DATASET:
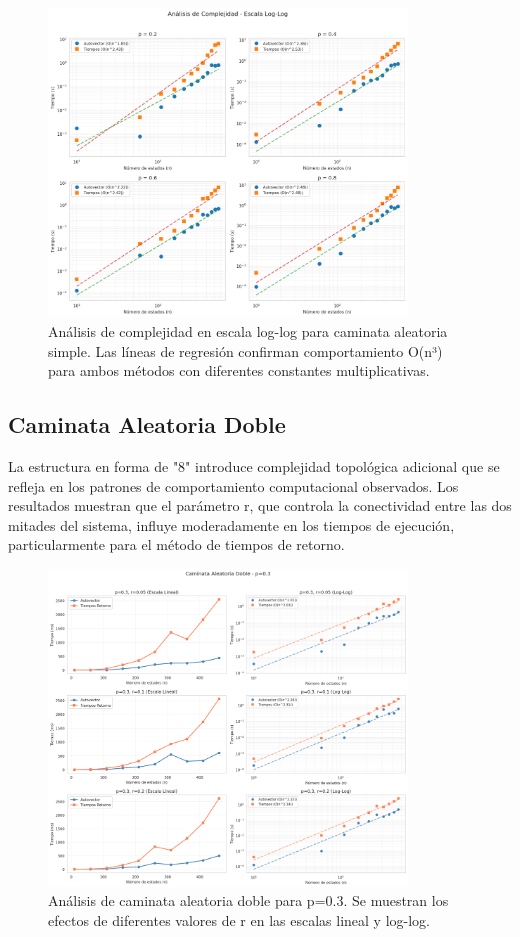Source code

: \begin{figure}[h]
\centering
\includegraphics[width=0.85\textwidth]{../images/caminata_simple_loglog.png}
\caption{Análisis de complejidad en escala log-log para caminata aleatoria simple. Las líneas de regresión confirman comportamiento O(n³) para ambos métodos con diferentes constantes multiplicativas.}
\label{fig:caminata_simple_loglog}
\end{figure}

\subsection{Caminata Aleatoria Doble}

La estructura en forma de "8" introduce complejidad topológica adicional que se refleja en los patrones de comportamiento computacional observados. Los resultados muestran que el parámetro r, que controla la conectividad entre las dos mitades del sistema, influye moderadamente en los tiempos de ejecución, particularmente para el método de tiempos de retorno.

\begin{figure}[h]
\centering
\includegraphics[width=0.85\textwidth]{../images/caminata_doble_p_0.3.png}
\caption{Análisis de caminata aleatoria doble para p=0.3. Se muestran los efectos de diferentes valores de r en las escalas lineal y log-log.}
\label{fig:caminata_doble_p03}
\end{figure}

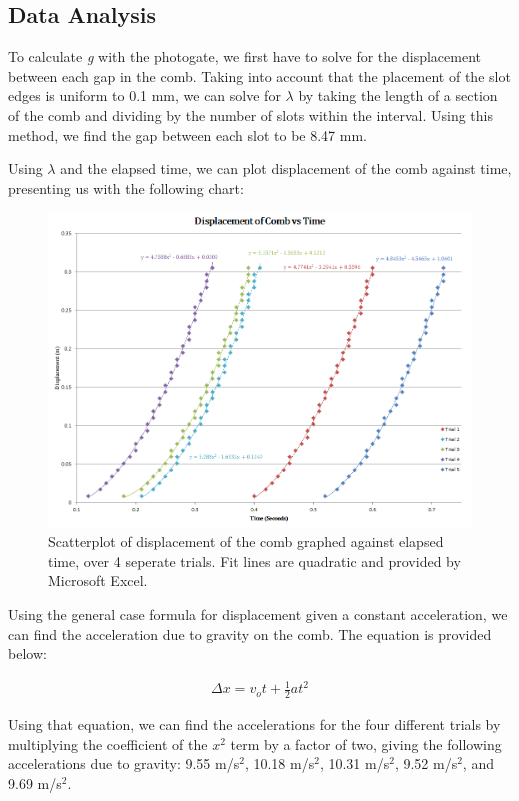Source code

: \documentclass[titlepage]{article}
\begin{document}
\subsection{Data Analysis}
To calculate \textit{g} with the photogate, we first have to solve for the displacement between each gap in the comb. Taking into account that the placement of the slot edges is uniform to 0.1 mm, we can solve for $\lambda$ by taking the length of a section of the comb and dividing by the number of slots within the interval. Using this method, we find the gap between each slot to be 8.47 mm. 

\pagebreak

Using $\lambda$ and the elapsed time, we can plot displacement of the comb against time, presenting us with the following chart:

\begin{figure}[!htbp]
    \centering
    \includegraphics[width=5.0in]{CombGraph.png}
    \caption{Scatterplot of displacement of the comb graphed against elapsed time, over 4 seperate trials. Fit lines are quadratic and provided by Microsoft Excel.}
\end{figure}

Using the general case formula for displacement given a constant acceleration, we can find the acceleration due to gravity on the comb. The equation is provided below:

\begin{align}
     \Delta x = v_ot+\frac{1}{2}at^2
\end{align}

Using that equation, we can find the accelerations for the four different trials by multiplying the coefficient of the $x^2$ term by a factor of two, giving the following accelerations due to gravity: 9.55 m/s$^2$, 10.18 m/s$^2$, 10.31 m/s$^2$, 9.52 m/s$^2$, and 9.69 m/s$^2$.
\end{document}
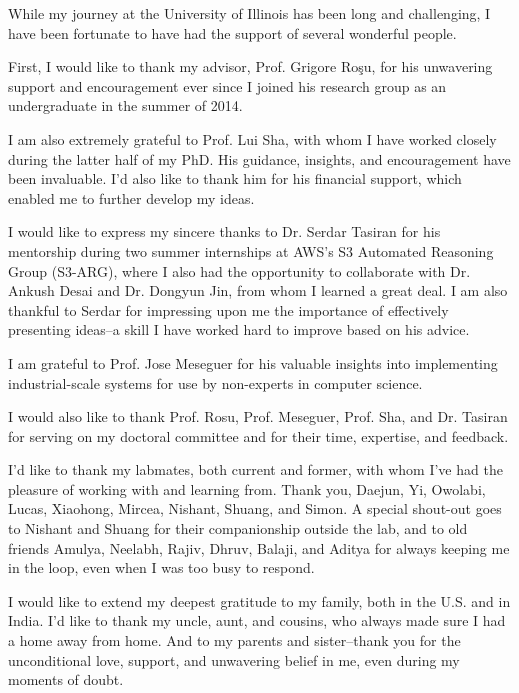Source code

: \documentclass[edeposit,tocnosub,noragright,centerchapter,fullpagesingle,12pt]{uiuc_csthesis21}
\theoremstyle{definition}
\numberwithin{algocf}{chapter}     %
\begin{document}
%
\begin{acknowledgments}
While my journey at the University of Illinois has been long and challenging,
  I have been fortunate to have had the support of several wonderful people.

  First, I would like to thank my advisor, Prof. Grigore Ro\c{s}u,
  for his unwavering support and encouragement ever since I joined his research group as an undergraduate in the summer of 2014.

I am also extremely grateful to Prof. Lui Sha,
  with whom I have worked closely during the latter half of my PhD.
  His guidance, insights, and encouragement have been invaluable.
  I’d also like to thank him for his financial support, which enabled me to further develop my ideas.

I would like to express my sincere thanks to
  Dr. Serdar Tasiran for his mentorship during two summer internships at AWS’s S3 Automated Reasoning Group (S3-ARG),
  where I also had the opportunity to collaborate with Dr. Ankush Desai and Dr. Dongyun Jin,
  from whom I learned a great deal.
  I am also thankful to Serdar for impressing upon me the importance of
  effectively presenting ideas--a skill I have worked hard to improve based on his advice.

I am grateful to Prof. Jose Meseguer for his valuable insights
into implementing industrial-scale systems for use by non-experts in computer science.

I would also like to thank Prof. Rosu, Prof. Meseguer, Prof. Sha,
  and Dr. Tasiran for serving on my doctoral committee and for their time, expertise, and feedback.

I’d like to thank my labmates,
  both current and former, with whom I’ve had the pleasure of working with and learning from.
  Thank you, Daejun, Yi, Owolabi, Lucas, Xiaohong, Mircea, Nishant, Shuang, and Simon.
  A special shout-out goes to Nishant and Shuang for their companionship outside the lab,
  and to old friends Amulya, Neelabh, Rajiv, Dhruv, Balaji, and Aditya for always keeping me in the loop,
  even when I was too busy to respond.

I would like to extend my deepest gratitude to my family,
  both in the U.S. and in India.
I'd like to thank my uncle, aunt, and cousins, who always made sure I had a home away from home.
And to my parents and sister--thank you for the unconditional love, support, and unwavering belief in me, even during my moments of doubt.

\end{acknowledgments}
\end{document}
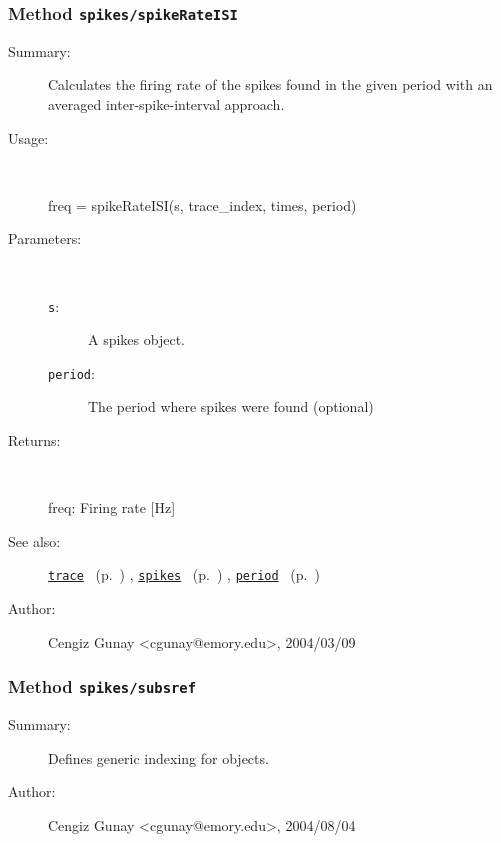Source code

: \subsubsection[Method \texttt{spikeRateISI}]{Method \texttt{spikes/spikeRateISI}}%
%
\label{ref_spikes__spikeRateISI}%
\hypertarget{ref_spikes__spikeRateISI}{}%
\begin{description}
\item[Summary:]Calculates the firing rate of the spikes found in the given 
		period with an averaged inter-spike-interval approach.
%
\item[Usage:]~%
\begin{lyxcode}%
freq = spikeRateISI(s, trace\_index, times, period)
%
\end{lyxcode}%
%
%
\item[Parameters:]~
\begin{description}%
\item[\texttt{s}:]
 A spikes object.
\item[\texttt{period}:]
 The period where spikes were found (optional)
\end{description}%
%
\item[Returns:
]~

	freq: Firing rate [Hz]
%
%
\item[See also:]%
\hyperlink{ref_trace}{\texttt{trace}}%
\ (p.~\pageref{ref_trace})%
%
, \hyperlink{ref_spikes}{\texttt{spikes}}%
\ (p.~\pageref{ref_spikes})%
%
, \hyperlink{ref_period}{\texttt{period}}%
\ (p.~\pageref{ref_period})%
%
%
\item[Author:]%
Cengiz Gunay <cgunay@emory.edu>, 2004/03/09
%
\end{description}
\methodline%
\subsubsection[Method \texttt{subsref}]{Method \texttt{spikes/subsref}}%
%
\label{ref_spikes__subsref}%
\hypertarget{ref_spikes__subsref}{}%
\begin{description}
\item[Summary:]Defines generic indexing for objects.
%
%
%
%
%
%
%
\item[Author:]%
Cengiz Gunay <cgunay@emory.edu>, 2004/08/04
%
\end{description}
\methodline%
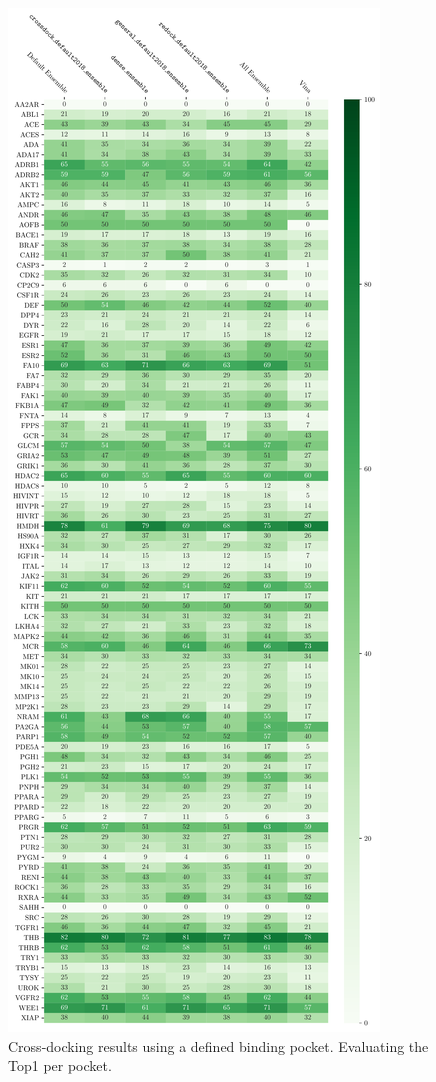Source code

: \documentclass[journal=jcisd8,manuscript=article]{achemso}
\begin{document}
\begin{figure}
    \centering
    \includegraphics{figures/crossdocking/top1_per_pocket.pdf}
    \caption{Cross-docking results using a defined binding pocket. Evaluating the Top1 per pocket.}
    \label{fig:Top1_PerPock}
\end{figure}
\end{document}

EXERCISE REQUIREMENTS:
Everything in the data except the pictures must be retyped exactly.

TASK RESPONSE:
Source code

: \begin{figure}[h]
\centering
\includegraphics[width=0.85\textwidth]{../images/caminata_simple_loglog.png}
\caption{Análisis de complejidad en escala log-log para caminata aleatoria simple. Las líneas de regresión confirman comportamiento O(n³) para ambos métodos con diferentes constantes multiplicativas.}
\label{fig:caminata_simple_loglog}
\end{figure}

\subsection{Caminata Aleatoria Doble}

La estructura en forma de "8" introduce complejidad topológica adicional que se refleja en los patrones de comportamiento computacional observados. Los resultados muestran que el parámetro r, que controla la conectividad entre las dos mitades del sistema, influye moderadamente en los tiempos de ejecución, particularmente para el método de tiempos de retorno.

\begin{figure}[h]
\centering
\includegraphics[width=0.85\textwidth]{../images/caminata_doble_p_0.3.png}
\caption{Análisis de caminata aleatoria doble para p=0.3. Se muestran los efectos de diferentes valores de r en las escalas lineal y log-log.}
\label{fig:caminata_doble_p03}
\end{figure}

Source code

: \documentclass[titlepage]{article}
\begin{document}
\subsection{Data Analysis}
To calculate \textit{g} with the photogate, we first have to solve for the displacement between each gap in the comb. Taking into account that the placement of the slot edges is uniform to 0.1 mm, we can solve for $\lambda$ by taking the length of a section of the comb and dividing by the number of slots within the interval. Using this method, we find the gap between each slot to be 8.47 mm. 

\pagebreak

Using $\lambda$ and the elapsed time, we can plot displacement of the comb against time, presenting us with the following chart:

\begin{figure}[!htbp]
    \centering
    \includegraphics[width=5.0in]{CombGraph.png}
    \caption{Scatterplot of displacement of the comb graphed against elapsed time, over 4 seperate trials. Fit lines are quadratic and provided by Microsoft Excel.}
\end{figure}

Using the general case formula for displacement given a constant acceleration, we can find the acceleration due to gravity on the comb. The equation is provided below:

\begin{align}
     \Delta x = v_ot+\frac{1}{2}at^2
\end{align}

Using that equation, we can find the accelerations for the four different trials by multiplying the coefficient of the $x^2$ term by a factor of two, giving the following accelerations due to gravity: 9.55 m/s$^2$, 10.18 m/s$^2$, 10.31 m/s$^2$, 9.52 m/s$^2$, and 9.69 m/s$^2$.
\end{document}
Source code

: \documentclass[edeposit,tocnosub,noragright,centerchapter,fullpagesingle,12pt]{uiuc_csthesis21}
\theoremstyle{definition}
\numberwithin{algocf}{chapter}     %
\begin{document}
%
\begin{acknowledgments}
While my journey at the University of Illinois has been long and challenging,
  I have been fortunate to have had the support of several wonderful people.

  First, I would like to thank my advisor, Prof. Grigore Ro\c{s}u,
  for his unwavering support and encouragement ever since I joined his research group as an undergraduate in the summer of 2014.

I am also extremely grateful to Prof. Lui Sha,
  with whom I have worked closely during the latter half of my PhD.
  His guidance, insights, and encouragement have been invaluable.
  I’d also like to thank him for his financial support, which enabled me to further develop my ideas.

I would like to express my sincere thanks to
  Dr. Serdar Tasiran for his mentorship during two summer internships at AWS’s S3 Automated Reasoning Group (S3-ARG),
  where I also had the opportunity to collaborate with Dr. Ankush Desai and Dr. Dongyun Jin,
  from whom I learned a great deal.
  I am also thankful to Serdar for impressing upon me the importance of
  effectively presenting ideas--a skill I have worked hard to improve based on his advice.

I am grateful to Prof. Jose Meseguer for his valuable insights
into implementing industrial-scale systems for use by non-experts in computer science.

I would also like to thank Prof. Rosu, Prof. Meseguer, Prof. Sha,
  and Dr. Tasiran for serving on my doctoral committee and for their time, expertise, and feedback.

I’d like to thank my labmates,
  both current and former, with whom I’ve had the pleasure of working with and learning from.
  Thank you, Daejun, Yi, Owolabi, Lucas, Xiaohong, Mircea, Nishant, Shuang, and Simon.
  A special shout-out goes to Nishant and Shuang for their companionship outside the lab,
  and to old friends Amulya, Neelabh, Rajiv, Dhruv, Balaji, and Aditya for always keeping me in the loop,
  even when I was too busy to respond.

I would like to extend my deepest gratitude to my family,
  both in the U.S. and in India.
I'd like to thank my uncle, aunt, and cousins, who always made sure I had a home away from home.
And to my parents and sister--thank you for the unconditional love, support, and unwavering belief in me, even during my moments of doubt.

\end{acknowledgments}
\end{document}
Source code

: \subsubsection[Method \texttt{spikeRateISI}]{Method \texttt{spikes/spikeRateISI}}%
%
\label{ref_spikes__spikeRateISI}%
\hypertarget{ref_spikes__spikeRateISI}{}%
\begin{description}
\item[Summary:]Calculates the firing rate of the spikes found in the given 
		period with an averaged inter-spike-interval approach.
%
\item[Usage:]~%
\begin{lyxcode}%
freq = spikeRateISI(s, trace\_index, times, period)
%
\end{lyxcode}%
%
%
\item[Parameters:]~
\begin{description}%
\item[\texttt{s}:]
 A spikes object.
\item[\texttt{period}:]
 The period where spikes were found (optional)
\end{description}%
%
\item[Returns:
]~

	freq: Firing rate [Hz]
%
%
\item[See also:]%
\hyperlink{ref_trace}{\texttt{trace}}%
\ (p.~\pageref{ref_trace})%
%
, \hyperlink{ref_spikes}{\texttt{spikes}}%
\ (p.~\pageref{ref_spikes})%
%
, \hyperlink{ref_period}{\texttt{period}}%
\ (p.~\pageref{ref_period})%
%
%
\item[Author:]%
Cengiz Gunay <cgunay@emory.edu>, 2004/03/09
%
\end{description}
\methodline%
\subsubsection[Method \texttt{subsref}]{Method \texttt{spikes/subsref}}%
%
\label{ref_spikes__subsref}%
\hypertarget{ref_spikes__subsref}{}%
\begin{description}
\item[Summary:]Defines generic indexing for objects.
%
%
%
%
%
%
%
\item[Author:]%
Cengiz Gunay <cgunay@emory.edu>, 2004/08/04
%
\end{description}
\methodline%
Source code

: \documentclass[journal=jcisd8,manuscript=article]{achemso}
\begin{document}
\begin{figure}
    \centering
    \includegraphics{figures/crossdocking/top1_per_pocket.pdf}
    \caption{Cross-docking results using a defined binding pocket. Evaluating the Top1 per pocket.}
    \label{fig:Top1_PerPock}
\end{figure}
\end{document}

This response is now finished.